INPUT FOR THIS TASK:
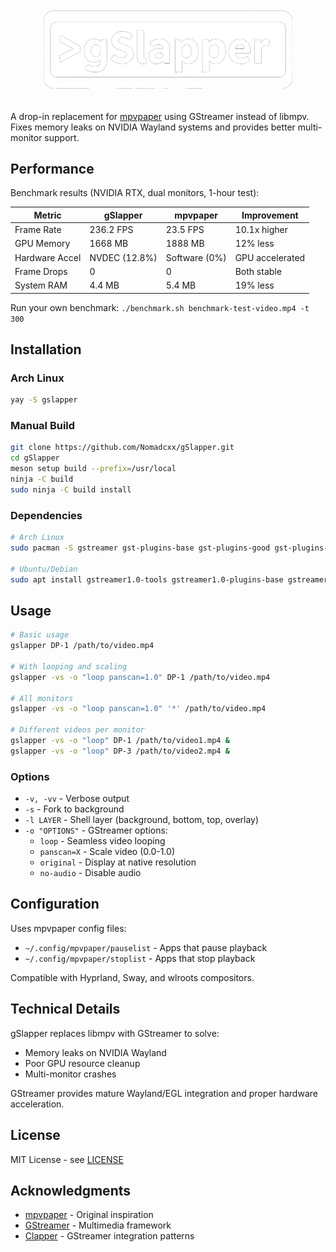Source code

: <div align="center">
  <img src="gSlapper.png" alt="gSlapper Logo" width="400"/>
</div>

<br>

A drop-in replacement for [mpvpaper](https://github.com/GhostNaN/mpvpaper) using GStreamer instead of libmpv. Fixes memory leaks on NVIDIA Wayland systems and provides better multi-monitor support.

## Performance

Benchmark results (NVIDIA RTX, dual monitors, 1-hour test):

| Metric | gSlapper | mpvpaper | Improvement |
|--------|----------|----------|-------------|
| Frame Rate | 236.2 FPS | 23.5 FPS | 10.1x higher |
| GPU Memory | 1668 MB | 1888 MB | 12% less |
| Hardware Accel | NVDEC (12.8%) | Software (0%) | GPU accelerated |
| Frame Drops | 0 | 0 | Both stable |
| System RAM | 4.4 MB | 5.4 MB | 19% less |

Run your own benchmark: `./benchmark.sh benchmark-test-video.mp4 -t 300`

## Installation

### Arch Linux
```bash
yay -S gslapper
```

### Manual Build
```bash
git clone https://github.com/Nomadcxx/gSlapper.git
cd gSlapper
meson setup build --prefix=/usr/local
ninja -C build
sudo ninja -C build install
```

### Dependencies
```bash
# Arch Linux
sudo pacman -S gstreamer gst-plugins-base gst-plugins-good gst-plugins-bad

# Ubuntu/Debian
sudo apt install gstreamer1.0-tools gstreamer1.0-plugins-base gstreamer1.0-plugins-good gstreamer1.0-plugins-bad
```

## Usage

```bash
# Basic usage
gslapper DP-1 /path/to/video.mp4

# With looping and scaling
gslapper -vs -o "loop panscan=1.0" DP-1 /path/to/video.mp4

# All monitors
gslapper -vs -o "loop panscan=1.0" '*' /path/to/video.mp4

# Different videos per monitor
gslapper -vs -o "loop" DP-1 /path/to/video1.mp4 &
gslapper -vs -o "loop" DP-3 /path/to/video2.mp4 &
```

### Options

- `-v, -vv` - Verbose output
- `-s` - Fork to background
- `-l LAYER` - Shell layer (background, bottom, top, overlay)
- `-o "OPTIONS"` - GStreamer options:
  - `loop` - Seamless video looping
  - `panscan=X` - Scale video (0.0-1.0)
  - `original` - Display at native resolution
  - `no-audio` - Disable audio

## Configuration

Uses mpvpaper config files:
- `~/.config/mpvpaper/pauselist` - Apps that pause playback
- `~/.config/mpvpaper/stoplist` - Apps that stop playback

Compatible with Hyprland, Sway, and wlroots compositors.

## Technical Details

gSlapper replaces libmpv with GStreamer to solve:
- Memory leaks on NVIDIA Wayland
- Poor GPU resource cleanup
- Multi-monitor crashes

GStreamer provides mature Wayland/EGL integration and proper hardware acceleration.

## License

MIT License - see [LICENSE](LICENSE)

## Acknowledgments

- [mpvpaper](https://github.com/GhostNaN/mpvpaper) - Original inspiration
- [GStreamer](https://gstreamer.freedesktop.org/) - Multimedia framework
- [Clapper](https://github.com/Rafostar/clapper) - GStreamer integration patterns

ASSIGNMENT:
If a record holds a picture, drop the picture and return the rest of it exactly.

COMPLETED EXERCISE:
Source code

: <div align="center">
  <img src="gSlapper.png" alt="gSlapper Logo" width="400"/>
</div>

<br>

A drop-in replacement for [mpvpaper](https://github.com/GhostNaN/mpvpaper) using GStreamer instead of libmpv. Fixes memory leaks on NVIDIA Wayland systems and provides better multi-monitor support.

## Performance

Benchmark results (NVIDIA RTX, dual monitors, 1-hour test):

| Metric | gSlapper | mpvpaper | Improvement |
|--------|----------|----------|-------------|
| Frame Rate | 236.2 FPS | 23.5 FPS | 10.1x higher |
| GPU Memory | 1668 MB | 1888 MB | 12% less |
| Hardware Accel | NVDEC (12.8%) | Software (0%) | GPU accelerated |
| Frame Drops | 0 | 0 | Both stable |
| System RAM | 4.4 MB | 5.4 MB | 19% less |

Run your own benchmark: `./benchmark.sh benchmark-test-video.mp4 -t 300`

## Installation

### Arch Linux
```bash
yay -S gslapper
```

### Manual Build
```bash
git clone https://github.com/Nomadcxx/gSlapper.git
cd gSlapper
meson setup build --prefix=/usr/local
ninja -C build
sudo ninja -C build install
```

### Dependencies
```bash
# Arch Linux
sudo pacman -S gstreamer gst-plugins-base gst-plugins-good gst-plugins-bad

# Ubuntu/Debian
sudo apt install gstreamer1.0-tools gstreamer1.0-plugins-base gstreamer1.0-plugins-good gstreamer1.0-plugins-bad
```

## Usage

```bash
# Basic usage
gslapper DP-1 /path/to/video.mp4

# With looping and scaling
gslapper -vs -o "loop panscan=1.0" DP-1 /path/to/video.mp4

# All monitors
gslapper -vs -o "loop panscan=1.0" '*' /path/to/video.mp4

# Different videos per monitor
gslapper -vs -o "loop" DP-1 /path/to/video1.mp4 &
gslapper -vs -o "loop" DP-3 /path/to/video2.mp4 &
```

### Options

- `-v, -vv` - Verbose output
- `-s` - Fork to background
- `-l LAYER` - Shell layer (background, bottom, top, overlay)
- `-o "OPTIONS"` - GStreamer options:
  - `loop` - Seamless video looping
  - `panscan=X` - Scale video (0.0-1.0)
  - `original` - Display at native resolution
  - `no-audio` - Disable audio

## Configuration

Uses mpvpaper config files:
- `~/.config/mpvpaper/pauselist` - Apps that pause playback
- `~/.config/mpvpaper/stoplist` - Apps that stop playback

Compatible with Hyprland, Sway, and wlroots compositors.

## Technical Details

gSlapper replaces libmpv with GStreamer to solve:
- Memory leaks on NVIDIA Wayland
- Poor GPU resource cleanup
- Multi-monitor crashes

GStreamer provides mature Wayland/EGL integration and proper hardware acceleration.

## License

MIT License - see [LICENSE](LICENSE)

## Acknowledgments

- [mpvpaper](https://github.com/GhostNaN/mpvpaper) - Original inspiration
- [GStreamer](https://gstreamer.freedesktop.org/) - Multimedia framework
- [Clapper](https://github.com/Rafostar/clapper) - GStreamer integration patterns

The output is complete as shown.